Adults say the Darnest Things

March 7, 2014 

Beth Wiesemann

Don’t you just love those AT&T commercials with the man sitting around a table talking to four precocious little children? It’s adorable when children say silly things because they don’t know any better. And, of course, God purposely made little children cute so we wouldn’t be tempted to sell them to Gypsies. It’s not quite as precious, however, when adults utter absurdities. For instance, would we really be able to take someone seriously if they admitted out loud that they were competing to be the cutest adult? Most days, I suspect my boss may actually be in the running for this title. If you think it will make her mad to read this, you’d be right. But I can say with absolute certainty that she will totally forgive me once I tell her that I voted for her – twice.

My family, who is often fodder for my articles, once again shines in this category. Case in point: After my mom had a mammogram, the hospital called her back to say they would need her to come back in because they didn’t get a good enough view of her left breast. To which she replied, “your left or my left?” Apparently she had the technician who performed that new mammogram-with-mirrors technique.

My late grandma Hoffmann was fond of picking and choosing her medication for the day. When you’d ask if she took her pills, she’d respond, “I took the important ones.” She assured us she was qualified to make these decisions because her father had been a doctor and, as a child, she often accompanied him when he made house calls. To give you an idea of how long ago that was, HE WAS MAKING HOUSE CALLS. This was also back in the day when doctors hadn’t quite figured out that it was a good idea to wash those surgical instruments between operations. When they did operate, it was with hacksaws and pliers. The anesthesiologist was Dr. Jack Daniels. What I’m trying to say is that great grandpa Hoffmann probably didn’t have much wisdom to impart on my grandma about the importance of diuretics.

My sister, who is usually the normal one in the family, surprises me with doozies once in awhile. I had convinced her to come with me to walk across the new expansion bridge the day before it opened. I was anxious to get some great photographs, so when she stopped to talk to someone, I decided to move on without her. After a few minutes, my phone rang. It was my rather irate sister wanting to know where I was. Here’s a brief transcript of the conversation:

Sister: Where are you? Me: I’m on the bridge. Sister: Where on the bridge? Me: Straight ahead. Sister: Well, how did you expect me to find you? Me: Well, I figured you’d walk forward. It’s not like we’re at Woodstock. It’s a two lane bridge. You can only go forward or backward. Sister: Well are you even still on the bridge? Me: No, I dove into the Mississippi River.

I’m not really sure why she was so testy. After all, she was wearing her husband’s hunting camouflage.
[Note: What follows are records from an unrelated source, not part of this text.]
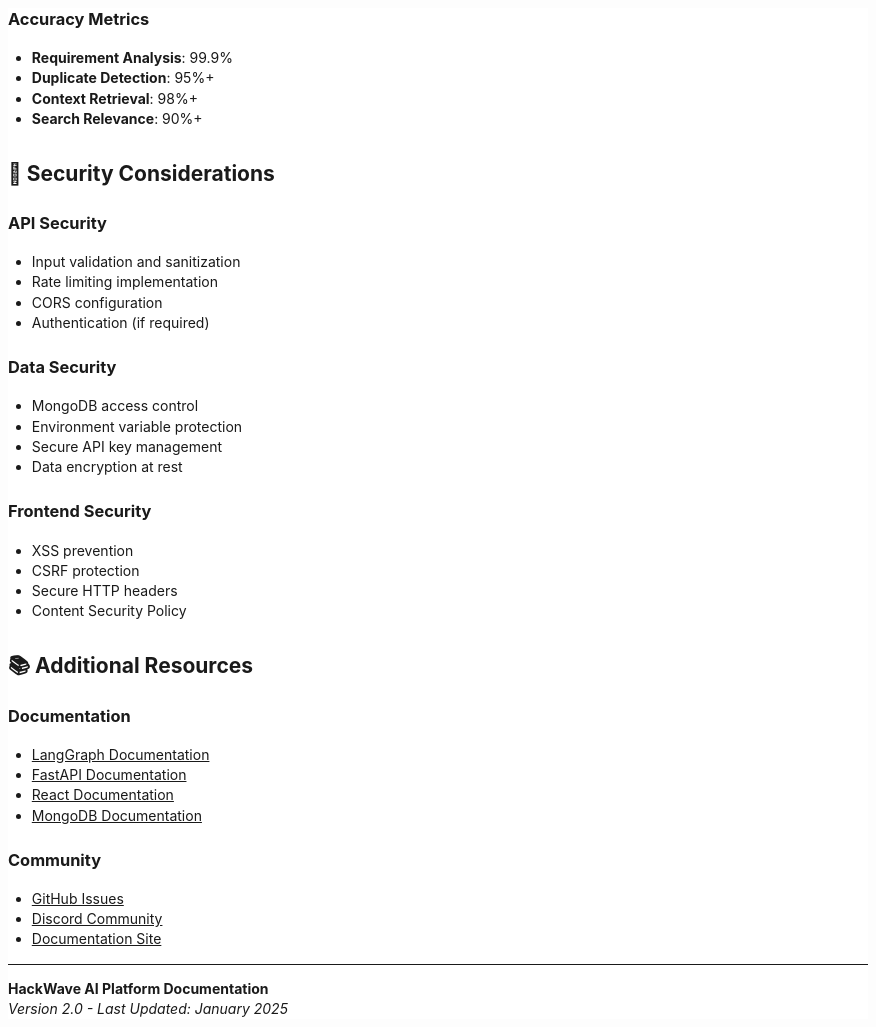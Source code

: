 ### Accuracy Metrics
- **Requirement Analysis**: 99.9%
- **Duplicate Detection**: 95%+
- **Context Retrieval**: 98%+
- **Search Relevance**: 90%+

## 🔐 Security Considerations

### API Security
- Input validation and sanitization
- Rate limiting implementation
- CORS configuration
- Authentication (if required)

### Data Security
- MongoDB access control
- Environment variable protection
- Secure API key management
- Data encryption at rest

### Frontend Security
- XSS prevention
- CSRF protection
- Secure HTTP headers
- Content Security Policy

## 📚 Additional Resources

### Documentation
- [LangGraph Documentation](https://langchain-ai.github.io/langgraph/)
- [FastAPI Documentation](https://fastapi.tiangolo.com/)
- [React Documentation](https://reactjs.org/docs/)
- [MongoDB Documentation](https://docs.mongodb.com/)

### Community
- [GitHub Issues](https://github.com/yourusername/hackwave-ai/issues)
- [Discord Community](https://discord.gg/hackwave)
- [Documentation Site](https://docs.hackwave.ai)

---

**HackWave AI Platform Documentation**  
*Version 2.0 - Last Updated: January 2025*
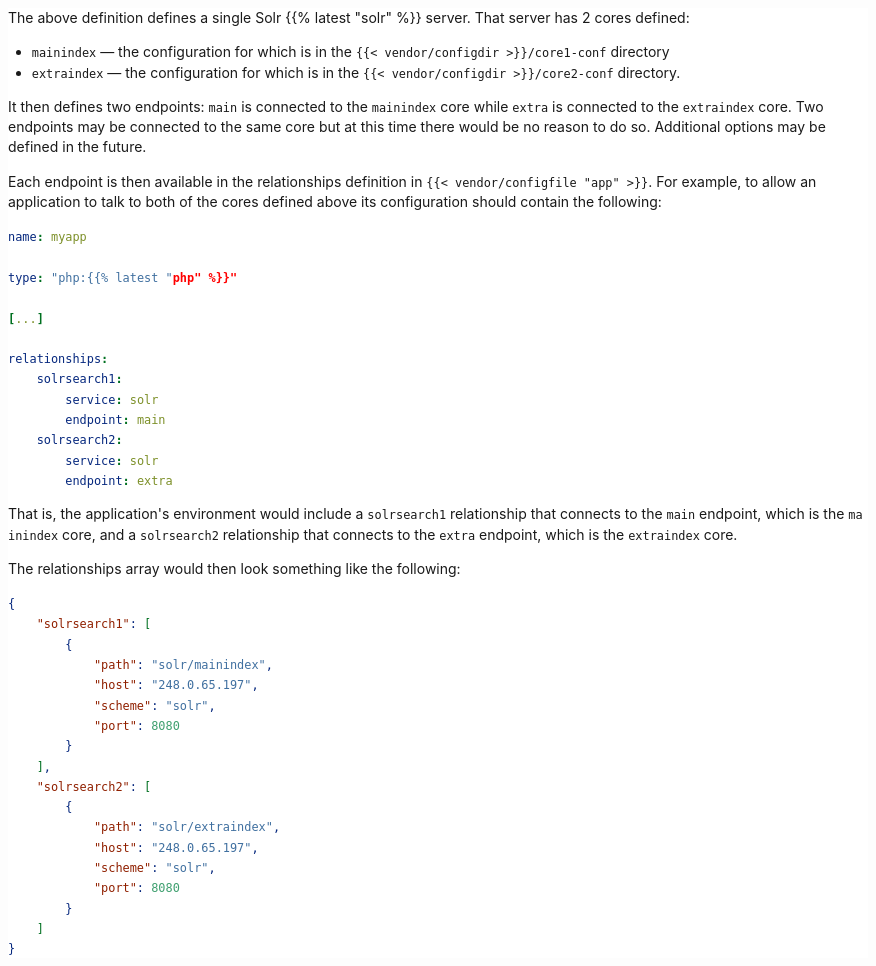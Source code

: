 The above definition defines a single Solr {{% latest "solr" %}} server. That server has 2 cores defined:

- `mainindex` &mdash; the configuration for which is in the `{{< vendor/configdir >}}/core1-conf` directory
- `extraindex` &mdash; the configuration for which is in the `{{< vendor/configdir >}}/core2-conf` directory.

It then defines two endpoints: `main` is connected to the `mainindex` core while `extra` is connected to the `extraindex` core. Two endpoints may be connected to the same core but at this time there would be no reason to do so. Additional options may be defined in the future.

Each endpoint is then available in the relationships definition in `{{< vendor/configfile "app" >}}`. For example, to allow an application to talk to both of the cores defined above its configuration should contain the following:

```yaml {configFile="app"}
name: myapp

type: "php:{{% latest "php" %}}"

[...]

relationships:
    solrsearch1: 
        service: solr
        endpoint: main
    solrsearch2:
        service: solr
        endpoint: extra
```

That is, the application's environment would include a `solrsearch1` relationship that connects to the `main` endpoint, which is the `mainindex` core, and a `solrsearch2` relationship that connects to the `extra` endpoint, which is the `extraindex` core.

The relationships array would then look something like the following:

```json
{
    "solrsearch1": [
        {
            "path": "solr/mainindex",
            "host": "248.0.65.197",
            "scheme": "solr",
            "port": 8080
        }
    ],
    "solrsearch2": [
        {
            "path": "solr/extraindex",
            "host": "248.0.65.197",
            "scheme": "solr",
            "port": 8080
        }
    ]
}
```
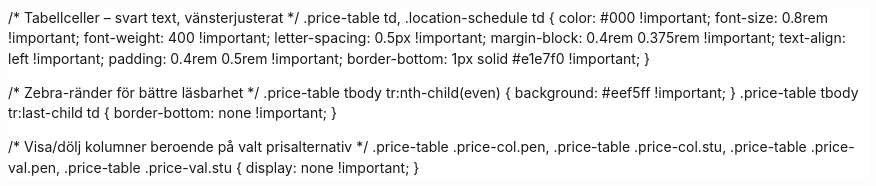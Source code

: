/* Tabellceller – svart text, vänsterjusterat */
.price-table td, .location-schedule td {
  color: #000 !important;
  font-size: 0.8rem !important;
  font-weight: 400 !important;
  letter-spacing: 0.5px !important;
  margin-block: 0.4rem 0.375rem !important;
  text-align: left !important;
  padding: 0.4rem 0.5rem !important;
  border-bottom: 1px solid #e1e7f0 !important;
}

/* Zebra-ränder för bättre läsbarhet */
.price-table tbody tr:nth-child(even) { background: #eef5ff !important; }
.price-table tbody tr:last-child td { border-bottom: none !important; }


/* Visa/dölj kolumner beroende på valt prisalternativ */
.price-table .price-col.pen,
.price-table .price-col.stu,
.price-table .price-val.pen,
.price-table .price-val.stu { display: none !important; }
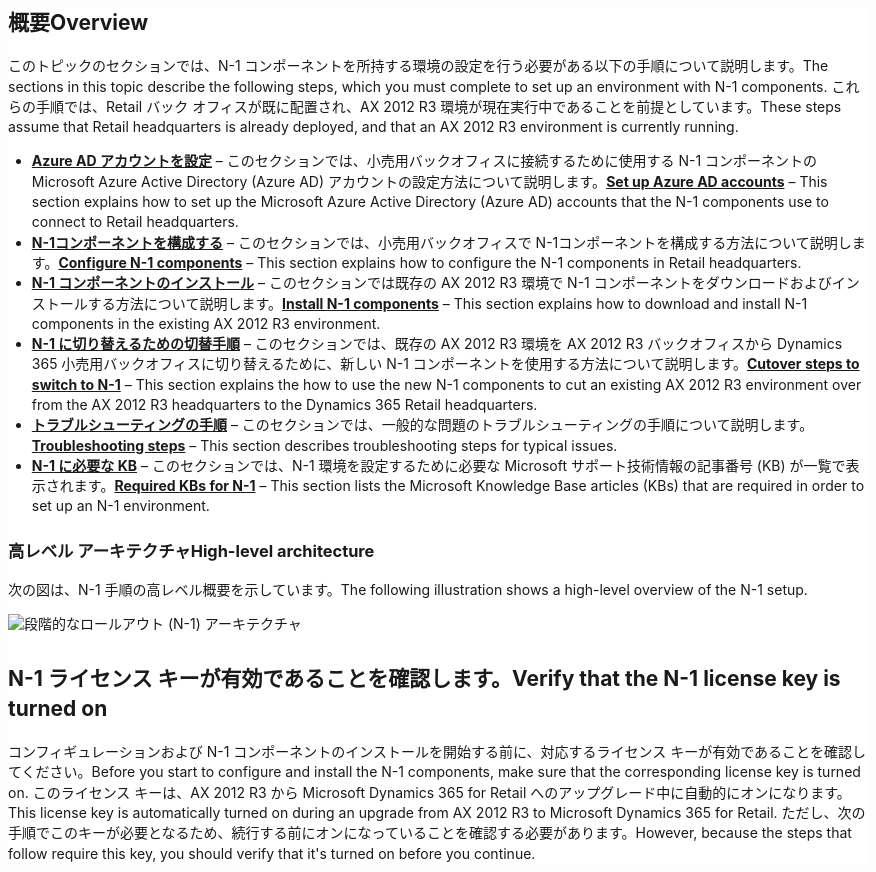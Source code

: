 ## <a name="overview"></a><span data-ttu-id="1a7cd-112">概要</span><span class="sxs-lookup"><span data-stu-id="1a7cd-112">Overview</span></span>
<span data-ttu-id="1a7cd-113">このトピックのセクションでは、N-1 コンポーネントを所持する環境の設定を行う必要がある以下の手順について説明します。</span><span class="sxs-lookup"><span data-stu-id="1a7cd-113">The sections in this topic describe the following steps, which you must complete to set up an environment with N-1 components.</span></span> <span data-ttu-id="1a7cd-114">これらの手順では、Retail バック オフィスが既に配置され、AX 2012 R3 環境が現在実行中であることを前提としています。</span><span class="sxs-lookup"><span data-stu-id="1a7cd-114">These steps assume that Retail headquarters is already deployed, and that an AX 2012 R3 environment is currently running.</span></span>

- <span data-ttu-id="1a7cd-115">**[Azure AD アカウントを設定](#set-up-azure-ad-accounts)** – このセクションでは、小売用バックオフィスに接続するために使用する N-1 コンポーネントの Microsoft Azure Active Directory (Azure AD) アカウントの設定方法について説明します。</span><span class="sxs-lookup"><span data-stu-id="1a7cd-115">**[Set up Azure AD accounts](#set-up-azure-ad-accounts)** – This section explains how to set up the Microsoft Azure Active Directory (Azure AD) accounts that the N-1 components use to connect to Retail headquarters.</span></span>
- <span data-ttu-id="1a7cd-116">**[N-1コンポーネントを構成する](#configure-n-1-components)** – このセクションでは、小売用バックオフィスで N-1コンポーネントを構成する方法について説明します。</span><span class="sxs-lookup"><span data-stu-id="1a7cd-116">**[Configure N-1 components](#configure-n-1-components)** – This section explains how to configure the N-1 components in Retail headquarters.</span></span>
- <span data-ttu-id="1a7cd-117">**[N-1 コンポーネントのインストール](#install-n-1-components)** – このセクションでは既存の AX 2012 R3 環境で N-1 コンポーネントをダウンロードおよびインストールする方法について説明します。</span><span class="sxs-lookup"><span data-stu-id="1a7cd-117">**[Install N-1 components](#install-n-1-components)** – This section explains how to download and install N-1 components in the existing AX 2012 R3 environment.</span></span>
- <span data-ttu-id="1a7cd-118">**[N-1 に切り替えるための切替手順](#cutover-steps-to-switch-to-n-1)** – このセクションでは、既存の AX 2012 R3 環境を AX 2012 R3 バックオフィスから Dynamics 365 小売用バックオフィスに切り替えるために、新しい N-1 コンポーネントを使用する方法について説明します。</span><span class="sxs-lookup"><span data-stu-id="1a7cd-118">**[Cutover steps to switch to N-1](#cutover-steps-to-switch-to-n-1)** – This section explains the how to use the new N-1 components to cut an existing AX 2012 R3 environment over from the AX 2012 R3 headquarters to the Dynamics 365 Retail headquarters.</span></span>
- <span data-ttu-id="1a7cd-119">**[トラブルシューティングの手順](#troubleshooting-steps)** – このセクションでは、一般的な問題のトラブルシューティングの手順について説明します。</span><span class="sxs-lookup"><span data-stu-id="1a7cd-119">**[Troubleshooting steps](#troubleshooting-steps)** – This section describes troubleshooting steps for typical issues.</span></span>
- <span data-ttu-id="1a7cd-120">**[N-1 に必要な KB](#required-kbs-for-n-1)** – このセクションでは、N-1 環境を設定するために必要な Microsoft サポート技術情報の記事番号 (KB) が一覧で表示されます。</span><span class="sxs-lookup"><span data-stu-id="1a7cd-120">**[Required KBs for N-1](#required-kbs-for-n-1)** – This section lists the Microsoft Knowledge Base articles (KBs) that are required in order to set up an N-1 environment.</span></span>

### <a name="high-level-architecture"></a><span data-ttu-id="1a7cd-121">高レベル アーキテクチャ</span><span class="sxs-lookup"><span data-stu-id="1a7cd-121">High-level architecture</span></span>
<span data-ttu-id="1a7cd-122">次の図は、N-1 手順の高レベル概要を示しています。</span><span class="sxs-lookup"><span data-stu-id="1a7cd-122">The following illustration shows a high-level overview of the N-1 setup.</span></span>

![段階的なロールアウト (N-1) アーキテクチャ](media/CDX/N-1/Overview.jpg)

## <a name="verify-that-the-n-1-license-key-is-turned-on"></a><span data-ttu-id="1a7cd-124">N-1 ライセンス キーが有効であることを確認します。</span><span class="sxs-lookup"><span data-stu-id="1a7cd-124">Verify that the N-1 license key is turned on</span></span>
<span data-ttu-id="1a7cd-125">コンフィギュレーションおよび N-1 コンポーネントのインストールを開始する前に、対応するライセンス キーが有効であることを確認してください。</span><span class="sxs-lookup"><span data-stu-id="1a7cd-125">Before you start to configure and install the N-1 components, make sure that the corresponding license key is turned on.</span></span> <span data-ttu-id="1a7cd-126">このライセンス キーは、AX 2012 R3 から Microsoft Dynamics 365 for Retail へのアップグレード中に自動的にオンになります。</span><span class="sxs-lookup"><span data-stu-id="1a7cd-126">This license key is automatically turned on during an upgrade from AX 2012 R3 to Microsoft Dynamics 365 for Retail.</span></span> <span data-ttu-id="1a7cd-127">ただし、次の手順でこのキーが必要となるため、続行する前にオンになっていることを確認する必要があります。</span><span class="sxs-lookup"><span data-stu-id="1a7cd-127">However, because the steps that follow require this key, you should verify that it's turned on before you continue.</span></span>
Wouldn’t that make it much harder for me to find her? I had no problem. I just had to look for a walking tree with a surly expression.

My mechanic recently told me it was going to cost $2100 to fix my car. Ridiculous, but not really amusing. While my car was in the shop, I had to rely on my dad to drive me to work. This basically means I’m destined to smell like a cigar for most of the morning. (Fortunately, the bathroom spray tends to cling after a couple of trips.) When I told him this, his silly comment was, “I don’t know why. I haven’t smoked a cigar in my car since yesterday.” There’s the dad logic. You can always count on the dad logic. IT’S A CIGAR! In an ENCLOSED SPACE! It’s going to take more than a mere 24 hours to get rid of that. I’m pretty sure the only way to successfully rid a car of cigar “aroma” is to roast a skunk over an open fire in the back seat, then garnish it with a clove of garlic.

Look at the thousands of YouTube videos showing us at our worst, and you realize that without humans’ imperfections, life would be rather dull. Years later, I still get a chuckle out of classic conversations like: Mom: Is the dog going to be less cranky after she gets her Distemper shot? Me: No, mom. Pretty sure Distemper is a canine disease, not a personality disorder. Or this oldie, but goodie: Manager: Don’t you check for things that aren’t scheduled? Co-worker: Blank stare.